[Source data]
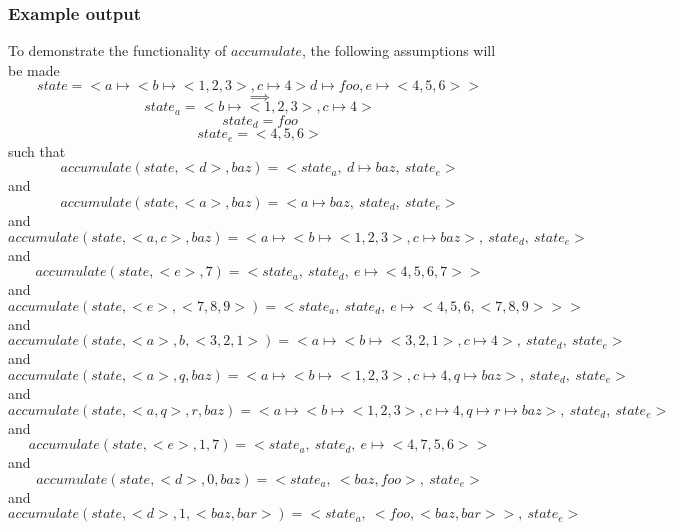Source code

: \documentclass[../main.tex]{subfiles}
\begin{document}
\subsubsection{Example output}
To demonstrate the functionality of $accumulate$, the following assumptions will be made
$$state = <a \mapsto <b \mapsto <1, 2, 3>, c \mapsto 4> d \mapsto foo, e \mapsto <4, 5, 6>>$$
$$\implies$$
$$state_{a} = <b \mapsto <1, 2, 3>, c \mapsto 4>$$
$$state_{d} = foo$$
$$state_{e} = <4, 5, 6>$$
such that
$$accumulate(state, <d>, baz) = <state_{a}, \ d \mapsto baz, \ state_{e}>$$
and
$$accumulate(state, <a>, baz) = <a \mapsto baz, \ state_{d}, \ state_{e}>$$
and
$$accumulate(state, <a, c>, baz) = <a \mapsto <b \mapsto <1, 2, 3>, c \mapsto baz>, \ state_{d}, \ state_{e}>$$
and
$$accumulate(state, <e>, 7) = <state_{a}, \ state_{d}, \ e \mapsto <4, 5, 6, 7>>$$
and
$$accumulate(state, <e>, <7, 8, 9>) = <state_{a}, \ state_{d}, \ e \mapsto <4, 5, 6, <7, 8, 9>>>$$
and
$$accumulate(state, <a>, b, <3, 2, 1>) = <a \mapsto <b \mapsto <3, 2, 1>, c \mapsto 4>, \ state_{d}, \ state_{e}>$$
and
$$accumulate(state, <a>, q, baz) = <a \mapsto <b \mapsto <1, 2, 3>, c \mapsto 4, q \mapsto baz>, \ state_{d}, \ state_{e}>$$
and
$$accumulate(state, <a, q>, r, baz) = <a \mapsto <b \mapsto <1, 2, 3>, c \mapsto 4, q \mapsto r \mapsto baz>, \ state_{d}, \ state_{e}>$$
and
$$accumulate(state, <e>, 1, 7) = <state_{a}, \ state_{d}, \ e \mapsto <4, 7, 5, 6>>$$
and
$$accumulate(state, <d>, 0, baz) = <state_{a}, \ <baz, foo>, \ state_{e}>$$
and
$$accumulate(state, <d>, 1, <baz, bar>) = <state_{a}, \ <foo, <baz, bar>>, \ state_{e}>$$
\end{document}
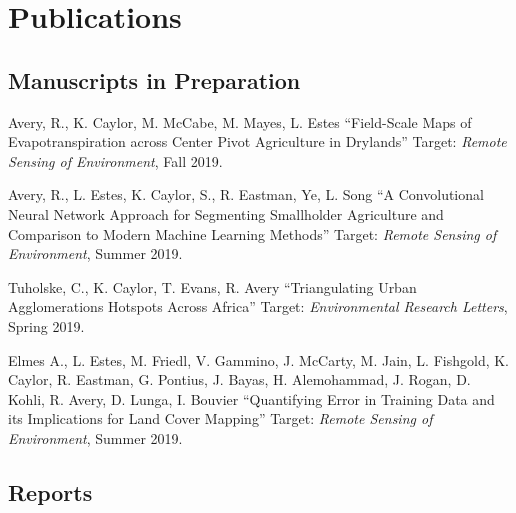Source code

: \documentclass[12pt,letterpaper]{report}
\begin{document}
	
	
    \section*{Publications}
	
    \subsection*{Manuscripts in Preparation}

    \begin{tablist}

        \item[\the\year] \tab Avery, R., K. Caylor, M. McCabe, M. Mayes, L. Estes \enquote{Field-Scale Maps of Evapotranspiration across Center Pivot Agriculture in Drylands} Target: \textit{Remote Sensing of Environment}, Fall 2019.

        \item[\the\year] \tab Avery, R., L. Estes, K. Caylor, S., R. Eastman, Ye, L. Song \enquote{A Convolutional Neural Network Approach for Segmenting Smallholder Agriculture and Comparison to Modern Machine Learning Methods} Target: \textit{Remote Sensing of Environment}, Summer 2019.        

        \item[\the\year] \tab Tuholske, C., K. Caylor, T. Evans, R. Avery \enquote{Triangulating Urban Agglomerations Hotspots Across Africa} Target: \textit{Environmental Research Letters}, Spring 2019.

        \item[\the\year] \tab Elmes A., L. Estes, M. Friedl, V. Gammino, J. McCarty, M. Jain, L. Fishgold, K. Caylor, R. Eastman, G. Pontius, J. Bayas, H. Alemohammad, J. Rogan, D. Kohli, R. Avery, D. Lunga, I. Bouvier   \enquote{Quantifying Error in Training Data and its Implications for Land Cover Mapping} Target: \textit{Remote Sensing of Environment}, Summer 2019.
    
    \end{tablist}


    \subsection*{Reports}
\end{document}
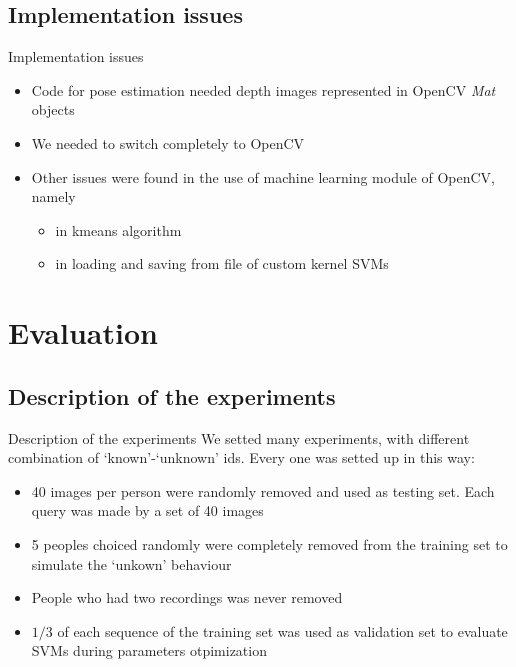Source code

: \documentclass{beamer}
\begin{document}
\subsection{Implementation issues}
\begin{frame}{Implementation issues}
	\begin{itemize}
		\item Code for pose estimation needed depth images represented
			in OpenCV \textit{Mat} objects
		\item We needed to switch completely to OpenCV
		\item Other issues were found in the use of machine learning
			module of OpenCV, namely
			\begin{itemize}
				\item in kmeans algorithm
				\item in loading and saving from file of custom
					kernel SVMs
			\end{itemize}
	\end{itemize}
\end{frame}

\section{Evaluation}
\subsection{Description of the experiments}
\begin{frame}{Description of the experiments}
	We setted many experiments, with different combination of
	`known'-`unknown' ids. Every one was setted up in this way:
	\begin{itemize}
		\item 40 images per person were randomly removed and used as
			testing set. Each query was made by a set of 40 images
		\item 5 peoples choiced randomly were completely removed from
			the training set to simulate the `unkown' behaviour
		\item People who had two recordings was never removed
		\item $1/3$ of each sequence of the training set was used as
			validation set to evaluate SVMs during parameters
			otpimization
	\end{itemize}
\end{frame}
\end{document}
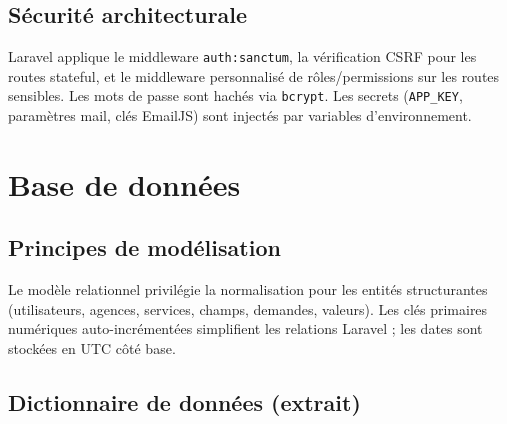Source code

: \subsection{Sécurité architecturale}

Laravel applique le middleware \texttt{auth:sanctum}, la vérification CSRF pour les routes stateful, et le middleware personnalisé de rôles/permissions sur les routes sensibles. Les mots de passe sont hachés via \texttt{bcrypt}. Les secrets (\texttt{APP\_KEY}, paramètres mail, clés EmailJS) sont injectés par variables d'environnement.

\section{Base de données}

\subsection{Principes de modélisation}

Le modèle relationnel privilégie la normalisation pour les entités structurantes (utilisateurs, agences, services, champs, demandes, valeurs). Les clés primaires numériques auto-incrémentées simplifient les relations Laravel ; les dates sont stockées en UTC côté base.

\newpage

\renewcommand{\arraystretch}{1.3}

\subsection{Dictionnaire de données (extrait)}


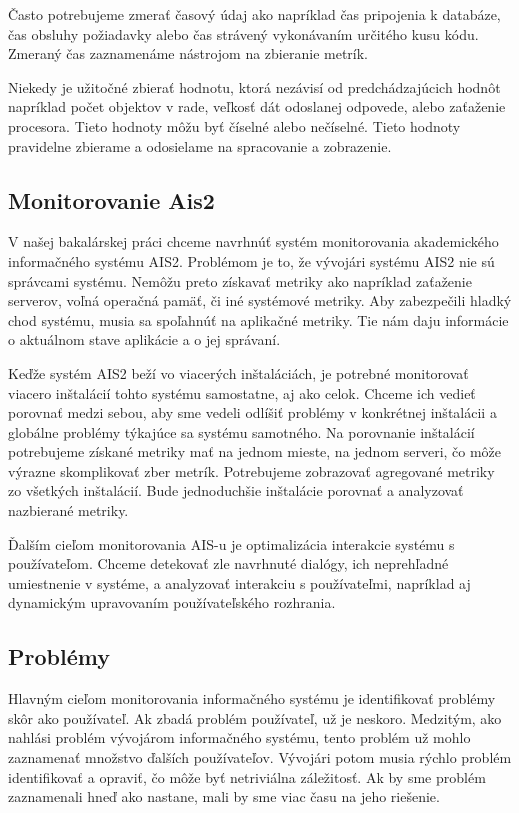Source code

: \documentclass[a4paper, usesections, upjsfrontpage, disablespecwarning, thesismargins, thesislinespacing]{rnthesissvk}
\begin{document}
Často potrebujeme zmerať časový údaj ako napríklad čas pripojenia k databáze, čas obsluhy požiadavky alebo čas strávený vykonávaním určitého kusu kódu. Zmeraný čas zaznamenáme nástrojom na zbieranie metrík.

Niekedy je užitočné zbierať hodnotu, ktorá nezávisí od predchádzajúcich hodnôt napríklad počet objektov v rade, veľkosť dát odoslanej odpovede, alebo zaťaženie procesora. 
Tieto hodnoty môžu byť číselné alebo nečíselné. Tieto hodnoty pravidelne zbierame a odosielame na spracovanie a zobrazenie.

\subsection{Monitorovanie Ais2}

V našej bakalárskej práci chceme navrhnúť systém monitorovania akademického informačného systému AIS2.
Problémom je to, že vývojári systému AIS2 nie sú správcami systému.
Nemôžu preto získavať metriky ako napríklad zaťaženie serverov, voľná operačná pamäť, či iné systémové metriky.
Aby zabezpečili hladký chod systému, musia sa spoľahnúť na aplikačné metriky.
Tie nám daju informácie o aktuálnom stave aplikácie a o jej správaní.

Keďže systém AIS2 beží vo viacerých inštaláciách, 
	je potrebné monitorovať viacero inštalácií tohto systému samostatne, aj ako celok.
Chceme ich vedieť porovnať medzi sebou, 
	aby sme vedeli odlíšiť problémy v konkrétnej inštalácii a globálne problémy týkajúce sa systému samotného.
Na porovnanie inštalácií potrebujeme získané metriky mať na jednom mieste, na jednom serveri, čo môže výrazne skomplikovať zber metrík.
Potrebujeme zobrazovať agregované metriky zo všetkých inštalácií.
Bude jednoduchšie inštalácie porovnať a analyzovať nazbierané metriky.

Ďalším cieľom monitorovania AIS-u je optimalizácia interakcie systému s používateľom.
Chceme detekovať zle navrhnuté dialógy, ich neprehľadné umiestnenie v systéme, a analyzovať interakciu s používateľmi, napríklad aj dynamickým upravovaním používateľského rozhrania.

\subsection{Problémy}

Hlavným cieľom monitorovania informačného systému je identifikovať problémy skôr ako používateľ.
Ak zbadá problém používateľ, už je neskoro.
Medzitým, ako nahlási problém vývojárom informačného systému, tento problém už mohlo zaznamenať množstvo ďalších používateľov.
Vývojári potom musia rýchlo problém identifikovať a opraviť, čo môže byť netriviálna záležitosť.
Ak by sme problém zaznamenali hneď ako nastane, mali by sme viac času na jeho riešenie.
\end{document}
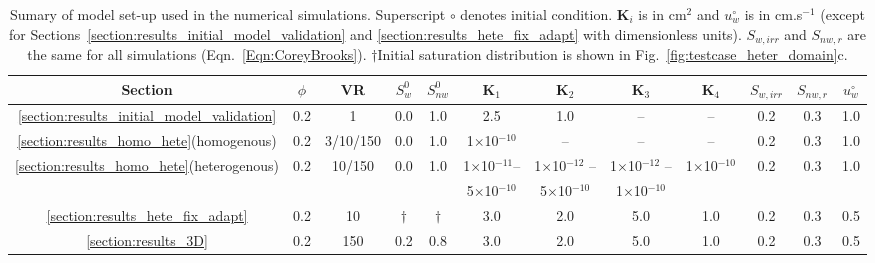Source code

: \begin{landscape}
\begin{table}
  \begin{tabular}{c | c c  c  c  c  c  c  c  c  c   c}
    \hline
      {\bf Section} & $\phi$ & VR  & $S^{0}_{w}$ & $S^{0}_{nw}$ & $\mathbf{K}_{1}$ & $\mathbf{K}_{2}$ & $\mathbf{K}_{3}$ & $\mathbf{K}_{4}$ & $S_{w,irr}$ & $S_{nw,r}$ & $u^{\circ}_{w}$ \\ 
    \hline
     \ref{section:results_initial_model_validation} & 0.2 & 1 & 0.0 & 1.0 & 2.5 & 1.0 & -- & -- & 0.2 & 0.3 & 1.0 \\
     \ref{section:results_homo_hete}(homogenous)  & 0.2 & 3/10/150 & 0.0 & 1.0 & 1$\times$10$^{-10}$ & -- & -- & -- & 0.2 & 0.3 & 1.0  \\
     \ref{section:results_homo_hete}(heterogenous) & 0.2 & 10/150 & 0.0 & 1.0 & 1$\times$10$^{-11} $-- & 1$\times$10$^{-12}$ -- & 1$\times$10$^{-12}$ -- & 1$\times$10$^{-10}$ & 0.2  & 0.3 & 1.0 \\
      &   &  &  &  & 5$\times$10$^{-10}$ & 5$\times$10$^{-10}$ & 1$\times$10$^{-10}$  &  &  &  & \\
     \ref{section:results_hete_fix_adapt}  & 0.2 & 10 & $\dagger$ & $\dagger$  & 3.0 & 2.0 & 5.0 & 1.0 & 0.2 & 0.3 & 0.5  \\
     \ref{section:results_3D}  & 0.2 & 150 & 0.2 & 0.8 & 3.0 & 2.0 & 5.0 & 1.0 & 0.2  & 0.3 & 0.5  \\
     \hline
   \end{tabular}
   \caption{Sumary of model set-up used in the numerical simulations. Superscript $\circ$ denotes initial condition. $\mathbf{K}_{i}$ is in cm$^{2}$ and $u^{\circ}_{w}$ is in cm.s$^{-1}$ (except for Sections~\ref{section:results_initial_model_validation} and \ref{section:results_hete_fix_adapt} with dimensionless units). $S_{w,irr}$ and $S_{nw,r}$ are the same for all simulations (Eqn.~\ref{Eqn:CoreyBrooks}). $\dagger$Initial saturation distribution is shown in Fig.~\ref{fig:testcase_heter_domain}c.}
\label{table:setup}
\end{table}
\end{landscape}
\clearpage


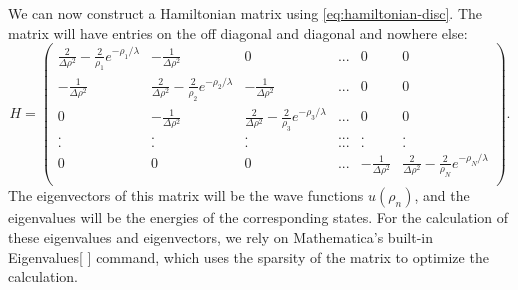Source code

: \documentclass[12pt,twoside]{reedthesis}
\begin{document}
We can now construct a Hamiltonian matrix using \eqref{eq:hamiltonian-disc}. The matrix will have entries on the off diagonal and diagonal and nowhere else:
\begin{equation*}H = \left(
\begin{array}{cccccc}
\frac{2} {\Delta \rho^2} -  \frac{2}{\rho_1}e^{-\rho_1/\lambda} & -\frac{1}{\Delta \rho^2} &  0 & ... & 0 & 0 \\
-\frac{1}{\Delta \rho^2} & \frac{2} {\Delta \rho^2} -  \frac{2}{\rho_2}e^{-\rho_2/\lambda} &  -\frac{1}{\Delta \rho^2}  & ... & 0 & 0 \\
0 &  -\frac{1}{\Delta \rho^2} & \frac{2} {\Delta \rho^2} -  \frac{2}{\rho_3}e^{-\rho_3/\lambda} &  ...  & 0 & 0 \\
 .&  . &.  &... & .& .  \\
 .& . & . & ...& .&  . \\
0 & 0 &  0 & ...&  -\frac{1}{\Delta \rho^2} & \frac{2} {\Delta \rho^2} -  \frac{2}{\rho_N}e^{-\rho_N/\lambda}   \\
\end{array}
\right)\mbox{.}
\end{equation*}
The eigenvectors of this matrix will be the wave functions $u(\rho_n)$, and the eigenvalues will be the energies of the corresponding states. For the calculation of these eigenvalues and eigenvectors, we rely on Mathematica's built-in Eigenvalues[ ] command, which uses the sparsity of the matrix to optimize the calculation. 
\end{document}
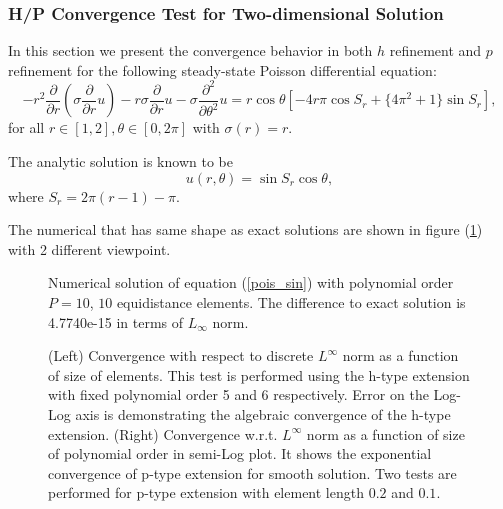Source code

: 
\subsubsection {H/P Convergence Test for Two-dimensional Solution}

In this section we present the convergence behavior in both $h$
refinement and $p$ refinement for the following steady-state
Poisson differential equation:
\begin{equation}
\label{pois_sin}
-r^2 \frac{\partial}{\partial r} (\sigma \frac{\partial}{\partial r}u) - r \sigma \frac{\partial}{\partial r}u - \sigma \frac{\partial^2}{\partial \theta^2}u = r \cos \theta \left[ -4 r \pi \cos S_r + \{4\pi^2 + 1\} \sin S_r \right],
\end{equation}
for all $r \in [1, 2], \theta \in [0, 2\pi]$ with $\sigma(r) = r$.

The analytic solution is known to be
\begin{equation}
u(r, \theta) = \sin S_r \cos \theta,
\end{equation}
where $S_r = 2\pi (r-1) - \pi$.

The numerical that has same shape as exact solutions are shown in
figure (\ref{sinsol}) with 2 different viewpoint.

\begin{figure}[h]
    \begin{center}
    \caption{\label{sinsol}Numerical solution of equation (\ref{pois_sin}) with polynomial order $P=10$, $10$ equidistance elements. The difference to exact solution is 4.7740e-15 in terms of $L_{\infty}$ norm.}
    \end{center}
\end{figure}

\begin{figure}[h]
    \begin{center}
    \caption{\label{sinDNconv}
(Left) Convergence with respect to discrete $L^{\infty}$ norm as a
function of size of elements. This test is performed using the
h-type extension with fixed polynomial order 5 and 6 respectively.
Error on the Log-Log axis is demonstrating the algebraic
convergence of the h-type extension. (Right) Convergence w.r.t.
$L^{\infty}$ norm as a function of size of polynomial order in
semi-Log plot. It shows the exponential convergence of p-type
extension for smooth solution. Two tests are performed for p-type
extension with element length $0.2$ and $0.1$. }
\end{center}
\end{figure}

*TASK STATEMENT*: Provide the count of lines in the data above containing "from", and nothing further.

*SOLUTION TO THIS PROBLEM*: 2